• _EXERCISE MATERIAL_

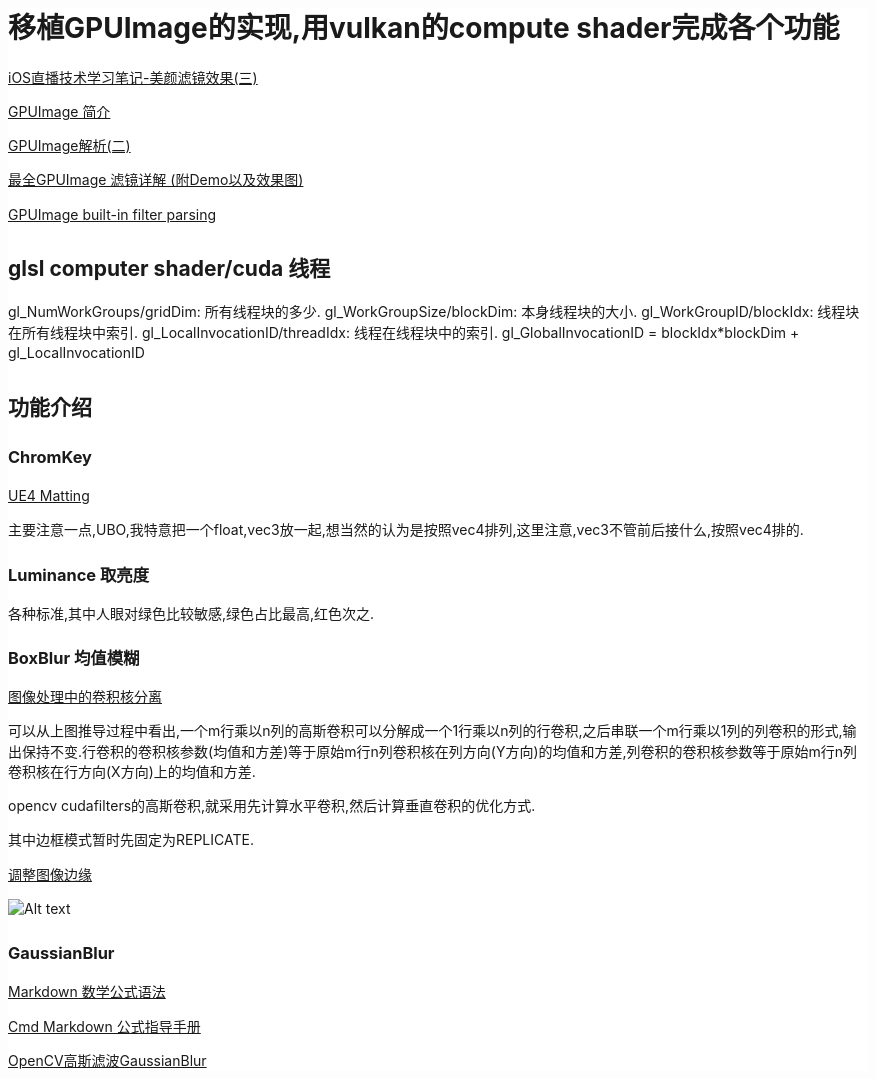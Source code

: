 # 移植GPUImage的实现,用vulkan的compute shader完成各个功能

[iOS直播技术学习笔记-美颜滤镜效果(三)](https://www.jianshu.com/p/90f55e5b7d16)

[GPUImage 简介](https://gitee.com/xudoubi/GPUImage)

[GPUImage解析(二)](https://www.jianshu.com/p/39674568245b)

[最全GPUImage 滤镜详解 (附Demo以及效果图)](https://sg.jianshu.io/u/ad37ff88cca4)

[GPUImage built-in filter parsing](https://www.programmersought.com/article/64452194941/)

## glsl computer shader/cuda 线程

gl_NumWorkGroups/gridDim: 所有线程块的多少.
gl_WorkGroupSize/blockDim: 本身线程块的大小.
gl_WorkGroupID/blockIdx: 线程块在所有线程块中索引.
gl_LocalInvocationID/threadIdx: 线程在线程块中的索引.
gl_GlobalInvocationID = blockIdx*blockDim + gl_LocalInvocationID

## 功能介绍

### ChromKey

[UE4 Matting](https://www.unrealengine.com/en-US/tech-blog/setting-up-a-chroma-key-material-in-ue4)

主要注意一点,UBO,我特意把一个float,vec3放一起,想当然的认为是按照vec4排列,这里注意,vec3不管前后接什么,按照vec4排的.

### Luminance 取亮度

各种标准,其中人眼对绿色比较敏感,绿色占比最高,红色次之.

### BoxBlur 均值模糊

[图像处理中的卷积核分离](https://zhuanlan.zhihu.com/p/81683945)

可以从上图推导过程中看出,一个m行乘以n列的高斯卷积可以分解成一个1行乘以n列的行卷积,之后串联一个m行乘以1列的列卷积的形式,输出保持不变.行卷积的卷积核参数(均值和方差)等于原始m行n列卷积核在列方向(Y方向)的均值和方差,列卷积的卷积核参数等于原始m行n列卷积核在行方向(X方向)上的均值和方差.

opencv cudafilters的高斯卷积,就采用先计算水平卷积,然后计算垂直卷积的优化方式.

其中边框模式暂时先固定为REPLICATE.

[调整图像边缘](https://blog.csdn.net/shuiyixin/article/details/106472722)

![Alt text](https://img-blog.csdnimg.cn/20200602093115149.png?x-oss-process=image/watermark,type_ZmFuZ3poZW5naGVpdGk,shadow_10,text_aHR0cHM6Ly9ibG9nLmNzZG4ubmV0L3NodWl5aXhpbg==,size_16,color_47FFFF,t_70 "REPLICATE image")

### GaussianBlur

[Markdown 数学公式语法](https://www.jianshu.com/p/4460692eece4)

[Cmd Markdown 公式指导手册](https://www.zybuluo.com/codeep/note/163962)

[OpenCV高斯滤波GaussianBlur](https://blog.csdn.net/godadream/article/details/81568844)
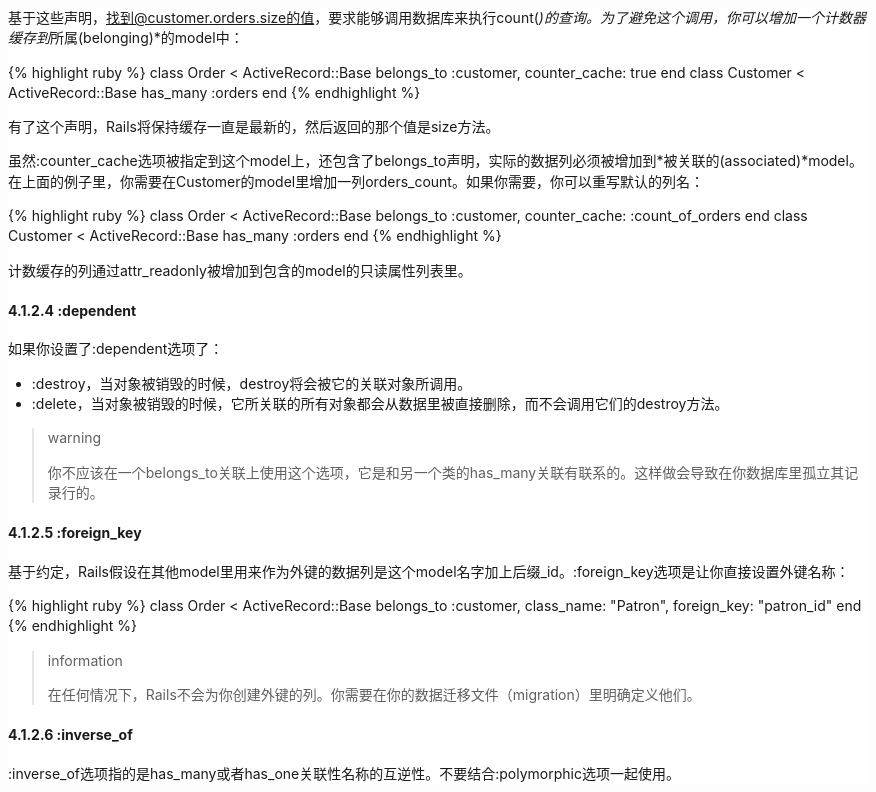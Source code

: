 基于这些声明，找到@customer.orders.size的值，要求能够调用数据库来执行count(*)的查询。为了避免这个调用，你可以增加一个计数器缓存到*所属(belonging)*的model中：

{% highlight ruby %}
class Order < ActiveRecord::Base
  belongs_to :customer, counter_cache: true
end
class Customer < ActiveRecord::Base
  has_many :orders
end
{% endhighlight %}

有了这个声明，Rails将保持缓存一直是最新的，然后返回的那个值是size方法。

虽然:counter_cache选项被指定到这个model上，还包含了belongs_to声明，实际的数据列必须被增加到*被关联的(associated)*model。在上面的例子里，你需要在Customer的model里增加一列orders_count。如果你需要，你可以重写默认的列名：

{% highlight ruby %}
class Order < ActiveRecord::Base
  belongs_to :customer, counter_cache: :count_of_orders
end
class Customer < ActiveRecord::Base
  has_many :orders
end
{% endhighlight %}

计数缓存的列通过attr_readonly被增加到包含的model的只读属性列表里。

#### 4.1.2.4 :dependent

如果你设置了:dependent选项了：

* :destroy，当对象被销毁的时候，destroy将会被它的关联对象所调用。
* :delete，当对象被销毁的时候，它所关联的所有对象都会从数据里被直接删除，而不会调用它们的destroy方法。

>warning
>
>你不应该在一个belongs_to关联上使用这个选项，它是和另一个类的has_many关联有联系的。这样做会导致在你数据库里孤立其记录行的。

#### 4.1.2.5 :foreign_key

基于约定，Rails假设在其他model里用来作为外键的数据列是这个model名字加上后缀_id。:foreign_key选项是让你直接设置外键名称：

{% highlight ruby %}
class Order < ActiveRecord::Base
  belongs_to :customer, class_name: "Patron",
                        foreign_key: "patron_id"
end
{% endhighlight %}

>information
>
>在任何情况下，Rails不会为你创建外键的列。你需要在你的数据迁移文件（migration）里明确定义他们。

#### 4.1.2.6 :inverse_of

:inverse_of选项指的是has_many或者has_one关联性名称的互逆性。不要结合:polymorphic选项一起使用。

• _DIRECTIONS FOR THIS TASK_
Line count for "blockIdx": report how many lines in the data above include it, with no other words.

• _TASK SOLUTION_
2